Kaplan, Frederick S; Kobori, Joyce A; Orellana, Carmen; Calvo, Inmaculada; Rosello, Monica; Martinez, Francisco; Lopez, Berta; Xu, Meiqi; Pignolo, Robert J; Shore, Eileen M; Groppe, Jay C.
Afiliação
  • Kaplan FS; Department of Orthopaedic Surgery, Perelman School of Medicine, University of Pennsylvania, Philadelphia, Pennsylvania.
  • Kobori JA; Department ofMedicine, Perelman School of Medicine, University of Pennsylvania, Philadelphia, Pennsylvania.
  • Orellana C; The Center for Research in FOP and Related Disorders, Perelman School of Medicine, University of Pennsylvania, Philadelphia, Pennsylvania.

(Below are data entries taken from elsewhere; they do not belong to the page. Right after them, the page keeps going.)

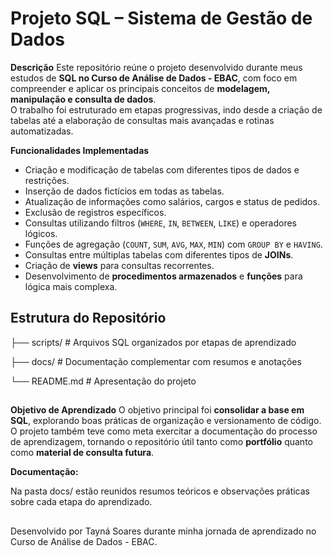 # Projeto SQL – Sistema de Gestão de Dados  

**Descrição**
Este repositório reúne o projeto desenvolvido durante meus estudos de **SQL no Curso de Análise de Dados - EBAC**, 
com foco em compreender e aplicar os principais conceitos de **modelagem, manipulação e consulta de dados**.  
O trabalho foi estruturado em etapas progressivas, indo desde a criação de tabelas até a elaboração de consultas mais avançadas e rotinas automatizadas.  

**Funcionalidades Implementadas**  
- Criação e modificação de tabelas com diferentes tipos de dados e restrições.
- Inserção de dados fictícios em todas as tabelas.
- Atualização de informações como salários, cargos e status de pedidos.
- Exclusão de registros específicos.  
- Consultas utilizando filtros (`WHERE`, `IN`, `BETWEEN`, `LIKE`) e operadores lógicos.  
- Funções de agregação (`COUNT`, `SUM`, `AVG`, `MAX`, `MIN`) com `GROUP BY` e `HAVING`.  
- Consultas entre múltiplas tabelas com diferentes tipos de **JOINs**.  
- Criação de **views** para consultas recorrentes.  
- Desenvolvimento de **procedimentos armazenados** e **funções** para lógica mais complexa.  

## Estrutura do Repositório  
├── scripts/   # Arquivos SQL organizados por etapas de aprendizado

├── docs/   # Documentação complementar com resumos e anotações

└── README.md   # Apresentação do projeto
##

**Objetivo de Aprendizado**
O objetivo principal foi **consolidar a base em SQL**, explorando boas práticas de organização e versionamento de código.  
O projeto também teve como meta exercitar a documentação do processo de aprendizagem, tornando o repositório útil tanto como **portfólio** quanto como **material de consulta futura**.  

**Documentação:**

Na pasta docs/ estão reunidos resumos teóricos e observações práticas sobre cada etapa do aprendizado.

##
Desenvolvido por Tayná Soares durante minha jornada de aprendizado no Curso de Análise de Dados - EBAC.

  • Calvo I; Department of Genetics, The Permanente Medical Group, Inc., San Jose, California.
  • Rosello M; Unidad de Genetica y Diagnostico Prenatal, Hospital Universitario y Politecnio La Fe, Valencia, Spain.
  • Martinez F; Pediatric Rheumatology, Hospital Universitario y Politecnio La Fe, Valencia, Spain.

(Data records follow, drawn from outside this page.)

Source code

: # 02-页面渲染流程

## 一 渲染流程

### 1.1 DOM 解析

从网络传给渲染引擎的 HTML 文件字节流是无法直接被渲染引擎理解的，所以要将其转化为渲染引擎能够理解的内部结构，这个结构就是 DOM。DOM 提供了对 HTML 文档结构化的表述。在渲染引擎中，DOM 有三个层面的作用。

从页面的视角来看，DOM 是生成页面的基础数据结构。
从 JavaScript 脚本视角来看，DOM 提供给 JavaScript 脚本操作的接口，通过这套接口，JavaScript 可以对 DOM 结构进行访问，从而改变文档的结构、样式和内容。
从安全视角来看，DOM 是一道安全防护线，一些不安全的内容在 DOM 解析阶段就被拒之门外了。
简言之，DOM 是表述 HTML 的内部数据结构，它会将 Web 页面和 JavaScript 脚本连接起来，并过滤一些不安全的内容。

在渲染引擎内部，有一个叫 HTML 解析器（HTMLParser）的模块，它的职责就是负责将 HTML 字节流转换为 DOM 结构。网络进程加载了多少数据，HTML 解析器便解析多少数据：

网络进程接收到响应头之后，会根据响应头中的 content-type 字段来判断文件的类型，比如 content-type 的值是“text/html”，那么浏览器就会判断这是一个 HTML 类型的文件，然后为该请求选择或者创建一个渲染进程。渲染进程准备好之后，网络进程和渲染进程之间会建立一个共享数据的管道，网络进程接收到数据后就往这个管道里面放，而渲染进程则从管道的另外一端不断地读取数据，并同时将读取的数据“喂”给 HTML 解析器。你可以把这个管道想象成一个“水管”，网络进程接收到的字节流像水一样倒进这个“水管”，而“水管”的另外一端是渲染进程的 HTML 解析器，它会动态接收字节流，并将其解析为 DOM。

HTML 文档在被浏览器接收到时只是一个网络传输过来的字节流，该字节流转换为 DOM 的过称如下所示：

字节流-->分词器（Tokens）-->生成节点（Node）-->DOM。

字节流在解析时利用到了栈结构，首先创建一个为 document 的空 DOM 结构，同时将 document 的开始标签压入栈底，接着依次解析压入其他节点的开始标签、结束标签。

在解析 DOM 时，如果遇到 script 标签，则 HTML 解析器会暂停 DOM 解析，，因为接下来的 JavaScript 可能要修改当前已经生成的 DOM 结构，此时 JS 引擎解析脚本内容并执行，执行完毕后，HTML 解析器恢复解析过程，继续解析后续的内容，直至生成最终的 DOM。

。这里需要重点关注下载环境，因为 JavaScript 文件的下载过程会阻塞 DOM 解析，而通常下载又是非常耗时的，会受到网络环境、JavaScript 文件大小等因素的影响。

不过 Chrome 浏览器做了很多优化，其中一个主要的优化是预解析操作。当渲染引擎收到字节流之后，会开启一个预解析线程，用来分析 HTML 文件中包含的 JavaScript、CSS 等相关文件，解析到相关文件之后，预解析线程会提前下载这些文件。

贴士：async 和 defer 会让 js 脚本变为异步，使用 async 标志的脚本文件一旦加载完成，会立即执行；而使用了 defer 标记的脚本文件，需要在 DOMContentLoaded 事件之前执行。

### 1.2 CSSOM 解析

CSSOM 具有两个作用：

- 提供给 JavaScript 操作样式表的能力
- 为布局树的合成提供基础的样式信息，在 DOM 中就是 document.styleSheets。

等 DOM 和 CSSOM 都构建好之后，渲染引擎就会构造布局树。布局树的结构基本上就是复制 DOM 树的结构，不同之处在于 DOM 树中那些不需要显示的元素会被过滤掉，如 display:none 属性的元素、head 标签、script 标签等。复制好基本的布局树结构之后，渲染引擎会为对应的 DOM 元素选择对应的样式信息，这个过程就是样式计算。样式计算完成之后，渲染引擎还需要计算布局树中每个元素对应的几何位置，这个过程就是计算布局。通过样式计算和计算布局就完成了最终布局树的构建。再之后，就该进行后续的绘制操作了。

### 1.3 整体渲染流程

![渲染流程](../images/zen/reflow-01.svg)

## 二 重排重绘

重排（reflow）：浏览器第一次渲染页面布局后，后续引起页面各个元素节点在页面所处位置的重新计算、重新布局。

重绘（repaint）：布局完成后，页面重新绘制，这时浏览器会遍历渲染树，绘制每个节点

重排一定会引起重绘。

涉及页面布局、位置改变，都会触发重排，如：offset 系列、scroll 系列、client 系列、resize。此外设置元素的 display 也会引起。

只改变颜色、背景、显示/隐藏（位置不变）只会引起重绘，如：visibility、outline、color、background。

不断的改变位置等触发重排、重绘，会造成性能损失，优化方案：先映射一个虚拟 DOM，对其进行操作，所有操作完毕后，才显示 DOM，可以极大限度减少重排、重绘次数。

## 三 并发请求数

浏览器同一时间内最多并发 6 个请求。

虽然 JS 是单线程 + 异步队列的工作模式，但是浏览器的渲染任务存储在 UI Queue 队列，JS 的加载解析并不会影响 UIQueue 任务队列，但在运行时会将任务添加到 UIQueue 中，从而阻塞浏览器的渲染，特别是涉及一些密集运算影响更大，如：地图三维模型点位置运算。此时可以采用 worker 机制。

  • Lopez B; Unidad de Genetica y Diagnostico Prenatal, Hospital Universitario y Politecnio La Fe, Valencia, Spain.
  • Xu M; Unidad de Genetica y Diagnostico Prenatal, Hospital Universitario y Politecnio La Fe, Valencia, Spain.
  • Pignolo RJ; Pediatric Rheumatology, Hospital Universitario y Politecnio La Fe, Valencia, Spain.
  • Shore EM; Department of Orthopaedic Surgery, Perelman School of Medicine, University of Pennsylvania, Philadelphia, Pennsylvania.
  • Groppe JC; Department ofMedicine, Perelman School of Medicine, University of Pennsylvania, Philadelphia, Pennsylvania.
Am J Med Genet A ; 167A(10): 2265-71, 2015 Oct.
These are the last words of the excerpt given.